El estupor se apodera de mí. Estoy en un jardín donde sólo hay flores de las más bellas formas y colores. Algunos no sabría ni cómo llamarles. Advierto un sendero que se pierde en una curva suave y empiezo a andar por él. A lo lejos veo una figura femenina, vestida de cuero negro, morena, con una especie de chaqueta abierta por delante y larga por detrás… ¡Es ella, mi gigantesca fantasía! No sé si yo he crecido hasta hacerme de su tamaño o ella ha menguado hasta hacerse del mío. Pero ahora estamos a la par y yo dispuesto a derramar sobre ella todo mi cariño y pasión.

Nos paramos uno frente al otro y ella me sonríe, una sonrisa franca, bella, limpia, sincera y toda la escena se llena de una música muy Enya que me invita a cerrar los ojos y ofrecerle mis labios.

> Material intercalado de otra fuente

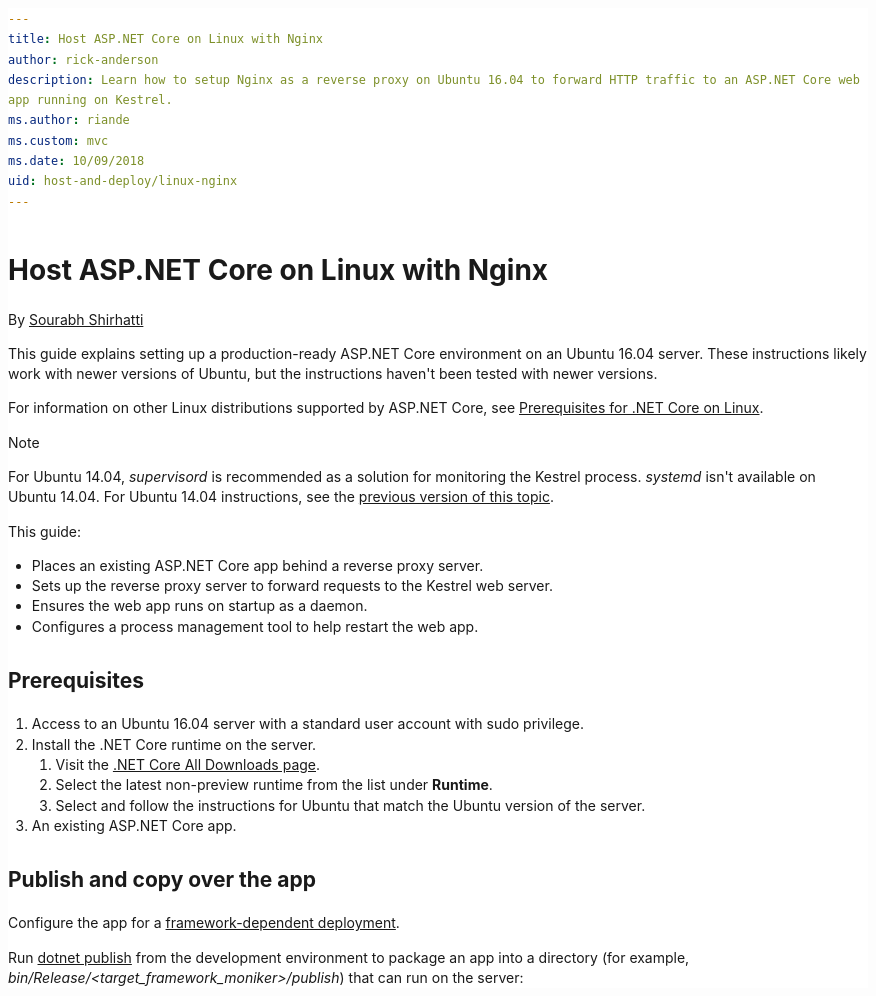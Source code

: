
 ```yaml
---
title: Host ASP.NET Core on Linux with Nginx
author: rick-anderson
description: Learn how to setup Nginx as a reverse proxy on Ubuntu 16.04 to forward HTTP traffic to an ASP.NET Core web app running on Kestrel.
ms.author: riande
ms.custom: mvc
ms.date: 10/09/2018
uid: host-and-deploy/linux-nginx
---
```

# Host ASP.NET Core on Linux with Nginx

By [Sourabh Shirhatti](https://twitter.com/sshirhatti)

This guide explains setting up a production-ready ASP.NET Core environment on an Ubuntu 16.04 server. These instructions likely work with newer versions of Ubuntu, but the instructions haven't been tested with newer versions.

For information on other Linux distributions supported by ASP.NET Core, see [Prerequisites for .NET Core on Linux](/dotnet/core/linux-prerequisites).

> [!NOTE]
> For Ubuntu 14.04, *supervisord* is recommended as a solution for monitoring the Kestrel process. *systemd* isn't available on Ubuntu 14.04. For Ubuntu 14.04 instructions, see the [previous version of this topic](https://github.com/aspnet/Docs/blob/e9c1419175c4dd7e152df3746ba1df5935aaafd5/aspnetcore/publishing/linuxproduction.md).

This guide:

* Places an existing ASP.NET Core app behind a reverse proxy server.
* Sets up the reverse proxy server to forward requests to the Kestrel web server.
* Ensures the web app runs on startup as a daemon.
* Configures a process management tool to help restart the web app.

## Prerequisites

1. Access to an Ubuntu 16.04 server with a standard user account with sudo privilege.
1. Install the .NET Core runtime on the server.
   1. Visit the [.NET Core All Downloads page](https://www.microsoft.com/net/download/all).
   1. Select the latest non-preview runtime from the list under **Runtime**.
   1. Select and follow the instructions for Ubuntu that match the Ubuntu version of the server.
1. An existing ASP.NET Core app.

## Publish and copy over the app

Configure the app for a [framework-dependent deployment](/dotnet/core/deploying/#framework-dependent-deployments-fdd).

Run [dotnet publish](/dotnet/core/tools/dotnet-publish) from the development environment to package an app into a directory (for example, *bin/Release/&lt;target_framework_moniker&gt;/publish*) that can run on the server:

Ella sabe lo que quiero y con una nueva sonrisa melancólica me dice que es imposible, que es una sacerdotai>. Yo le respondo que será más bien sacerdotisa. No, me responde, soy sacerdota. Me explica que es una excisión del cristianismo católico que da como fruto la reivindicación de la Virgen María como verdadera diosa, que el celibato es sagrado y bla, bla, bla… A mí me suena más a aquello de «te quiero, pero como amigo». Deja caer la chaqueta y se lleva las manos a esos recipientes que me imagino repletos de ambrosía y me dice que este es el final del camino. Volverás…

De su perfecto canalillo salen unos misteriosos hilos de luz que se concentran en la cruz de púas. Esta empieza a alcanzar una intensidad tal que sólo logro imaginar su difuminada silueta que cada vez se hace más lejana. Los pies se me levantan del suelo y empiezo a flotar.

A mi alrededor todo parece blanco. Blanco lechoso, blanco indefinible. No veo nada porque no hay nada que ver. ¿Ando? sin rumbo fijo y cuanto más intento fijar la vista para percibir, menos veo aún. No hay dolor, no hay hambre, ni sed, ni picores. Sólo siento una idea que golpea en mi interior: «volverás…».